Figure 4.

Functional analysis of Csd6 enzymatic activity and expression levels. A) SDS-PAGE gel depicting steps in the purification of oligohistidine-tagged H. pylori Csd6 protein from E. coli cells. The protein was purified using Ni-NTA resin as described in Experimental Procedures. WC, induced whole cell lysate; CL, cleared lysate; MW, molecular weight markers; FT, flow through. B) HPLC analysis of muropeptides released from purified peptidoglycan (PG, obtained from the Δcsd1csd6 mutant, strain DBH11) upon treatment with His-Csd6 or buffer followed by cellosyl digestion. Loss of monomeric tetrapeptides with formation of monomeric tripeptides in the presence of Csd6 is indicative of the protein having LD-carboxypeptidase activity.

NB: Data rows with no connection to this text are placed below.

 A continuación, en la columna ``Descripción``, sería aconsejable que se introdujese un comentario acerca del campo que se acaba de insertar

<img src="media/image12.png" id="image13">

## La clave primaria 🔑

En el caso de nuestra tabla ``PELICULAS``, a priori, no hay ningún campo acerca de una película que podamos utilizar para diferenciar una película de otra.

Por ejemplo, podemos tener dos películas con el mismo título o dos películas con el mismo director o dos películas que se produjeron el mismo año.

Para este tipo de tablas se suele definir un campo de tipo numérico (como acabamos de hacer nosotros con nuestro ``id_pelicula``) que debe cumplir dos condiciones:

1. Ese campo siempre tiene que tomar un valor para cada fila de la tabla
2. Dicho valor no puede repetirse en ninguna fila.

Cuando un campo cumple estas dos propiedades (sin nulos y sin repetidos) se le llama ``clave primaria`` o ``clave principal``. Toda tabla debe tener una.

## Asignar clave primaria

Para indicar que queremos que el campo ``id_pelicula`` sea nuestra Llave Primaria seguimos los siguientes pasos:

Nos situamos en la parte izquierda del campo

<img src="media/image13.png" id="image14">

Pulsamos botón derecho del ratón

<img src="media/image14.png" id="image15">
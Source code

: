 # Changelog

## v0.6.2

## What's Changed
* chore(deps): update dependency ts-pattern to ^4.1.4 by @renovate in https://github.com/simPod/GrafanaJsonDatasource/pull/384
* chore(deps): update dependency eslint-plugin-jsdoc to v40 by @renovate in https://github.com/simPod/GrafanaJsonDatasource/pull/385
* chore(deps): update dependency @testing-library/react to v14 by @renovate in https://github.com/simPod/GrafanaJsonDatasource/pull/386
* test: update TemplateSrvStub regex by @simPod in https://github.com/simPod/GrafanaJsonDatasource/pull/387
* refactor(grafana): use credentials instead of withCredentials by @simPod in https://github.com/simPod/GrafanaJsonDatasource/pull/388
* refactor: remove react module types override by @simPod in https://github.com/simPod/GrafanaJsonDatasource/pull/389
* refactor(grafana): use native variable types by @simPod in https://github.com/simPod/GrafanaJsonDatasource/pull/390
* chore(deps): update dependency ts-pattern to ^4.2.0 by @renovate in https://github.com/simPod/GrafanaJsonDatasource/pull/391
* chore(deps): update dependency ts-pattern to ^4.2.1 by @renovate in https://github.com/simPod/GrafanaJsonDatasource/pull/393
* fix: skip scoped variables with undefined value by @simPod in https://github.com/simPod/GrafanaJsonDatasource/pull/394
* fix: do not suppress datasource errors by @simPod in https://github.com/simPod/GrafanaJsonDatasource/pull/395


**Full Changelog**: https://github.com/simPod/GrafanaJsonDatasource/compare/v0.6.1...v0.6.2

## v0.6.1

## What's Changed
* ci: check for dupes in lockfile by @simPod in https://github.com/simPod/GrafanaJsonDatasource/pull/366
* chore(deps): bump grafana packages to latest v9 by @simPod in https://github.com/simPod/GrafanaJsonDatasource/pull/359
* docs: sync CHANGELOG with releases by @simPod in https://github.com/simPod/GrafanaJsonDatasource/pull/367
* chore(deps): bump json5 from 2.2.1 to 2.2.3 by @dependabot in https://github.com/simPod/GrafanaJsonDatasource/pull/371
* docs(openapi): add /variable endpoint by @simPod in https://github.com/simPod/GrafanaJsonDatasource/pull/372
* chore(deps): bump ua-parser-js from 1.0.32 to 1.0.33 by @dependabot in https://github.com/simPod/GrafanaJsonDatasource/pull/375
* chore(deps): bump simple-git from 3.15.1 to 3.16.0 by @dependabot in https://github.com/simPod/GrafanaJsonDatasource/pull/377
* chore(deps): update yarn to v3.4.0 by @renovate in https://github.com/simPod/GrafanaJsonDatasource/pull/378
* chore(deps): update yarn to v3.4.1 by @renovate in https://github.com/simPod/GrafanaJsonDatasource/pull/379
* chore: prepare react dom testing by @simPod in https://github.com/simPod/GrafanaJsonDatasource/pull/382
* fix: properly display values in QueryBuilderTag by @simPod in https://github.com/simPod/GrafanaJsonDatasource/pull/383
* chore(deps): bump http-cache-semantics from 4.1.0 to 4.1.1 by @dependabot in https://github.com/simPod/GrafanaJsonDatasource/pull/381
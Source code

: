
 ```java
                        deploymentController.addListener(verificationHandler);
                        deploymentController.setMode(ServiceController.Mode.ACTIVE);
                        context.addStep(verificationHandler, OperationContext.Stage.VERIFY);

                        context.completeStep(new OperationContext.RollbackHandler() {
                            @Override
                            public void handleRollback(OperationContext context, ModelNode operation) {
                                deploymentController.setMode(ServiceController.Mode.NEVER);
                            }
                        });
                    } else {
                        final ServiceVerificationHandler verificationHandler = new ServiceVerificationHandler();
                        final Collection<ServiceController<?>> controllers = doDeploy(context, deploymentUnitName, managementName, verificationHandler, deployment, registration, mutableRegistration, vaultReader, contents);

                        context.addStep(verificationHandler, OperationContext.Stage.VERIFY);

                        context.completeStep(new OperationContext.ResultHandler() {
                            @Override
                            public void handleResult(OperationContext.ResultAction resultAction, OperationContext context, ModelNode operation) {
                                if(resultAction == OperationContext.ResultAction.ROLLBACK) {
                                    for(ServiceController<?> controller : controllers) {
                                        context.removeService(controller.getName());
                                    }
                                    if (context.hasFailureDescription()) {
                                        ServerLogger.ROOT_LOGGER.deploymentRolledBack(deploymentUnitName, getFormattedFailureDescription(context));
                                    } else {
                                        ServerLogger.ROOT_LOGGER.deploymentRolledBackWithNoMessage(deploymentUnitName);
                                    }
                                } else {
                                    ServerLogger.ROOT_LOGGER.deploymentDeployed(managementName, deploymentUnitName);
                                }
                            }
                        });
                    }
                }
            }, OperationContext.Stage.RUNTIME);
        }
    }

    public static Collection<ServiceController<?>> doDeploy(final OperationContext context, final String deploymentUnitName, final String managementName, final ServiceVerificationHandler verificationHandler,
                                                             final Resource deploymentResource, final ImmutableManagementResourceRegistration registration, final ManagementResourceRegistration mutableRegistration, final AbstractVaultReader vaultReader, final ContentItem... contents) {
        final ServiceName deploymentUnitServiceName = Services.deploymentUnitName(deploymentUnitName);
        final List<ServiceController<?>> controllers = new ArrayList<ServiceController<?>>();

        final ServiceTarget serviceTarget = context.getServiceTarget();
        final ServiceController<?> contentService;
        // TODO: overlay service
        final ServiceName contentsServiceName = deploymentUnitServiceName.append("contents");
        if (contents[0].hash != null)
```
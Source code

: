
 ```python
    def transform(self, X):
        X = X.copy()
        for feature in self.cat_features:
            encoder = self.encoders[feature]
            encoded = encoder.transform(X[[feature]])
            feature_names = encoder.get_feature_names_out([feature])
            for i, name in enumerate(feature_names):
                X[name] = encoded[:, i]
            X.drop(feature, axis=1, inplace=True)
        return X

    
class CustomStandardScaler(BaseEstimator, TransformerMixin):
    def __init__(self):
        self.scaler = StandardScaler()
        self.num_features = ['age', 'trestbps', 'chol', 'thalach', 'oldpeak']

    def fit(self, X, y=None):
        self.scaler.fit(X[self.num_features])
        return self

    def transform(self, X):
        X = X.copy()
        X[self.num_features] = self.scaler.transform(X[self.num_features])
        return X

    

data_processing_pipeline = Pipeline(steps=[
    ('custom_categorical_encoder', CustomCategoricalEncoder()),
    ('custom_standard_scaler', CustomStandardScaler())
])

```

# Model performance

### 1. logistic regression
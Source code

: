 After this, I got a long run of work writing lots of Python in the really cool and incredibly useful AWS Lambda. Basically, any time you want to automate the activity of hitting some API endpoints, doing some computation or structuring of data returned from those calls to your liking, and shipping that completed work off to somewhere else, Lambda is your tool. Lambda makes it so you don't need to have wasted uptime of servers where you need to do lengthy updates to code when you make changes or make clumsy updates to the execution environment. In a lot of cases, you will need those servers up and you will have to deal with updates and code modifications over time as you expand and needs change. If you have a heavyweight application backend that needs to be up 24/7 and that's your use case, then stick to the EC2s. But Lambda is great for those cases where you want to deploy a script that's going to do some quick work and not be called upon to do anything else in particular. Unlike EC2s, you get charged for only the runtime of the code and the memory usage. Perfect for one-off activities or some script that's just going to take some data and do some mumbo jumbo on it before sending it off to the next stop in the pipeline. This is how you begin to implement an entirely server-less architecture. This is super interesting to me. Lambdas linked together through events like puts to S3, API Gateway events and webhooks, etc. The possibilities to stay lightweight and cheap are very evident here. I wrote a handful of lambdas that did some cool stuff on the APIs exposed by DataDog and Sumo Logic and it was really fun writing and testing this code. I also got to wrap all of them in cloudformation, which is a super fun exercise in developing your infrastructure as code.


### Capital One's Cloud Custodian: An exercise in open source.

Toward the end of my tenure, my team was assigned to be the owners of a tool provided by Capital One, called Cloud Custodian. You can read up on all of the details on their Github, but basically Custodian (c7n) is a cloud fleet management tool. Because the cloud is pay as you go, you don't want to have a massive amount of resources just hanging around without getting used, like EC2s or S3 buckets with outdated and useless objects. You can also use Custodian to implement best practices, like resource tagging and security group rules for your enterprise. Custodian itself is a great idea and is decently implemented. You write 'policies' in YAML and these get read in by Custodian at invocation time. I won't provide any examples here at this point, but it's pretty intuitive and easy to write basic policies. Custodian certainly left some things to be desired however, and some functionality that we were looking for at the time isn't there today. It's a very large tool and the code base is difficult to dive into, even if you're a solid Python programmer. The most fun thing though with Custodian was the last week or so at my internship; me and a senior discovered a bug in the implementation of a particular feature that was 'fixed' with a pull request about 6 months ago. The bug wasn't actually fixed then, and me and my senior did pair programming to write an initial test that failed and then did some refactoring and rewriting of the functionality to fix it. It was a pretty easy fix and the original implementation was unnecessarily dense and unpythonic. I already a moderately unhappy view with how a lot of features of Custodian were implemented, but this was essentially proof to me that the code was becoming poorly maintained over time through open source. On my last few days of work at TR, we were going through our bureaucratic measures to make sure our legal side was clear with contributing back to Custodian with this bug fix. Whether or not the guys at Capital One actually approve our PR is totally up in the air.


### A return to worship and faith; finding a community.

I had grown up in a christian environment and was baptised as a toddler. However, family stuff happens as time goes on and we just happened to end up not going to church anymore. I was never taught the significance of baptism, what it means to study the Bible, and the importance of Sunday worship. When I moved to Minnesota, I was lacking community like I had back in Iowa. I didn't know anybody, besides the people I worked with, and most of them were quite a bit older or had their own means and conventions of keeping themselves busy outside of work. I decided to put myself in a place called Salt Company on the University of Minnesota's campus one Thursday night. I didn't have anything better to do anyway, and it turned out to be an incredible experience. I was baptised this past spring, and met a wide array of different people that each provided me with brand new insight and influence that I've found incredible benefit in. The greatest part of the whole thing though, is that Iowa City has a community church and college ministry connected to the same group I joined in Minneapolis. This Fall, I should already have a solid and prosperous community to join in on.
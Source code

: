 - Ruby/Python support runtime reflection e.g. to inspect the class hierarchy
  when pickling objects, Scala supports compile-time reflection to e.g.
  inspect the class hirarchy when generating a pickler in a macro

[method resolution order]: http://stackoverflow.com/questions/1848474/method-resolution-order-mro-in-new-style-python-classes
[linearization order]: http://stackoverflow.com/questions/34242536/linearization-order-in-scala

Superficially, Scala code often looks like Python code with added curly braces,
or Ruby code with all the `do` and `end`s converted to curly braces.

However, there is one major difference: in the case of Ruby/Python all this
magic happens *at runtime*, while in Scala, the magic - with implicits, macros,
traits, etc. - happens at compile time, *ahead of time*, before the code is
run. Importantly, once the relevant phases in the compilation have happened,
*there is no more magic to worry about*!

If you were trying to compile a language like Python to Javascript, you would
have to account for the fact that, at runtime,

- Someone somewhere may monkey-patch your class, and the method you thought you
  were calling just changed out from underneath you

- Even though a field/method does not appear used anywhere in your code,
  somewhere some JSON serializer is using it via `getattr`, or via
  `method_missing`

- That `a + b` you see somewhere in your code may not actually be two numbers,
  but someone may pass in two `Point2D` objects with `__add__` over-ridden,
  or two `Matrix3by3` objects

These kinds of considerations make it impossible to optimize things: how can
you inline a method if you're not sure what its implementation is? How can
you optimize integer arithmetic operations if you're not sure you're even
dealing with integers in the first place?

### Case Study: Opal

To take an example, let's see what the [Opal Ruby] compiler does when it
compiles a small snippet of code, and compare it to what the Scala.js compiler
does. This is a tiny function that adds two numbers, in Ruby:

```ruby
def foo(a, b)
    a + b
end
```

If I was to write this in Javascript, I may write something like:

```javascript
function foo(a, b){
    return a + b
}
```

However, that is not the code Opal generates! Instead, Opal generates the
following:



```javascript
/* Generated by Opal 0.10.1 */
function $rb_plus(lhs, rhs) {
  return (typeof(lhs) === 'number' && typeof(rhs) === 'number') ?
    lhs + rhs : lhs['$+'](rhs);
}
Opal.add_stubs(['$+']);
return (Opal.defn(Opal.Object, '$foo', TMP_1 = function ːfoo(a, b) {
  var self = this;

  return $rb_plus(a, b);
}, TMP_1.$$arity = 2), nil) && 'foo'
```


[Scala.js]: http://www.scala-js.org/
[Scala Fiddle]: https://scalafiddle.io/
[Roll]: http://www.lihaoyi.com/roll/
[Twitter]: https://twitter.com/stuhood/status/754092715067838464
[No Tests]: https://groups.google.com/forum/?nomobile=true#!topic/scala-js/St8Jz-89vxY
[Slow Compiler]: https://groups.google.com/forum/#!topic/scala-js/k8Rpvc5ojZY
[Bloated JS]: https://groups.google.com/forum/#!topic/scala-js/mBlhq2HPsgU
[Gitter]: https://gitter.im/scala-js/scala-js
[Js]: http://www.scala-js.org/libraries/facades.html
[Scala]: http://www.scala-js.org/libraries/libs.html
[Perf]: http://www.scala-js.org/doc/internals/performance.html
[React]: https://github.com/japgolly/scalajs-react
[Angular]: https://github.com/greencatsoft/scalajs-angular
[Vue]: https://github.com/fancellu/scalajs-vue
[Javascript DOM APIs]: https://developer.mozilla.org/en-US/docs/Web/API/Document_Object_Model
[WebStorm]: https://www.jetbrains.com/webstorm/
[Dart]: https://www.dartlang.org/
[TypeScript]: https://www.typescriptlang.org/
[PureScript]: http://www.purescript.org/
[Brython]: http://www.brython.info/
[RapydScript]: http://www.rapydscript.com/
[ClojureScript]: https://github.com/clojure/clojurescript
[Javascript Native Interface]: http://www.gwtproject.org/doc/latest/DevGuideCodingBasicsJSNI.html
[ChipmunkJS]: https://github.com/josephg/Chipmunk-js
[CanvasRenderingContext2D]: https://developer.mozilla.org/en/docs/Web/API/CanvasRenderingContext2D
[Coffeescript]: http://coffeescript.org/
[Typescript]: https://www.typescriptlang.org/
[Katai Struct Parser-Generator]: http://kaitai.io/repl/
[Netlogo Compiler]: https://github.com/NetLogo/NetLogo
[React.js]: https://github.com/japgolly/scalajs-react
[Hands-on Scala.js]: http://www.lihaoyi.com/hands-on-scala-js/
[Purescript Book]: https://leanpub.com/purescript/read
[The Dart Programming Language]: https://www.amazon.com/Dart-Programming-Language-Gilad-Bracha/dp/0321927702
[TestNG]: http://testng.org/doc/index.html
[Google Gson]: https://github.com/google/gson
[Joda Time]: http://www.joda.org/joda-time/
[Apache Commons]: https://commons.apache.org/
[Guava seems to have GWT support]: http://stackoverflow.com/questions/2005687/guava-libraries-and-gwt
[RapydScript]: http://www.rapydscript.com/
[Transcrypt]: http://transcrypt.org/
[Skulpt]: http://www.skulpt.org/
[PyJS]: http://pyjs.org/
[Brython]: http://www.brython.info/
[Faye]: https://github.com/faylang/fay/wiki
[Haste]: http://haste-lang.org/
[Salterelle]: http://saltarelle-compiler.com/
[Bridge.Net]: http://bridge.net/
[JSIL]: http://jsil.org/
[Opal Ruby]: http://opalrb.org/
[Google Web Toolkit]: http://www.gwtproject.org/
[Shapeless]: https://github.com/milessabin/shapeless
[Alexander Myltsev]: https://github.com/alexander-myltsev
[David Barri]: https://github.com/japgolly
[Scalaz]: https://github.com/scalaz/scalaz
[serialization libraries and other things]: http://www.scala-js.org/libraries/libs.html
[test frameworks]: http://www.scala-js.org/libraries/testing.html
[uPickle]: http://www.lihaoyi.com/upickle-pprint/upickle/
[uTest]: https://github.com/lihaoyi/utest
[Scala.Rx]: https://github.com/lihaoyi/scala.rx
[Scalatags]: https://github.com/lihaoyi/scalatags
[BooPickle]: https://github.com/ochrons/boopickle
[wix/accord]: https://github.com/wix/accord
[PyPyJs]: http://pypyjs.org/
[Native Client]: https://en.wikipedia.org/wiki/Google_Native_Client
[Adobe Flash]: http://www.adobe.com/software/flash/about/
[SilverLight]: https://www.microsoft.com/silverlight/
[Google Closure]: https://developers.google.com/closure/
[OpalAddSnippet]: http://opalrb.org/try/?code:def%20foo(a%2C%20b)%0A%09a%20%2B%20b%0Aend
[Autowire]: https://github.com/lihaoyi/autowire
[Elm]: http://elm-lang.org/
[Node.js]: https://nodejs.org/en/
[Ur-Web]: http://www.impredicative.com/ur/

C) Schematic of the predicted activity of Csd6 based on experiment in (C) showing the substrate (tetrapeptide) and product (tripeptide). D) Antibody based detection of Csd6 in whole cell extracts prepared at equal cell density. Blots were stripped and re-probed with antisera against another periplasmic protein, Cag3, for quantitative expression analyses. One of three representative experiments is shown. WT, wildtype (LSH100); Cmpl, csd6 complement (TSH31); Del, csd6 null allele (TSH17), Mero, csd6 merodiploid (TSH35).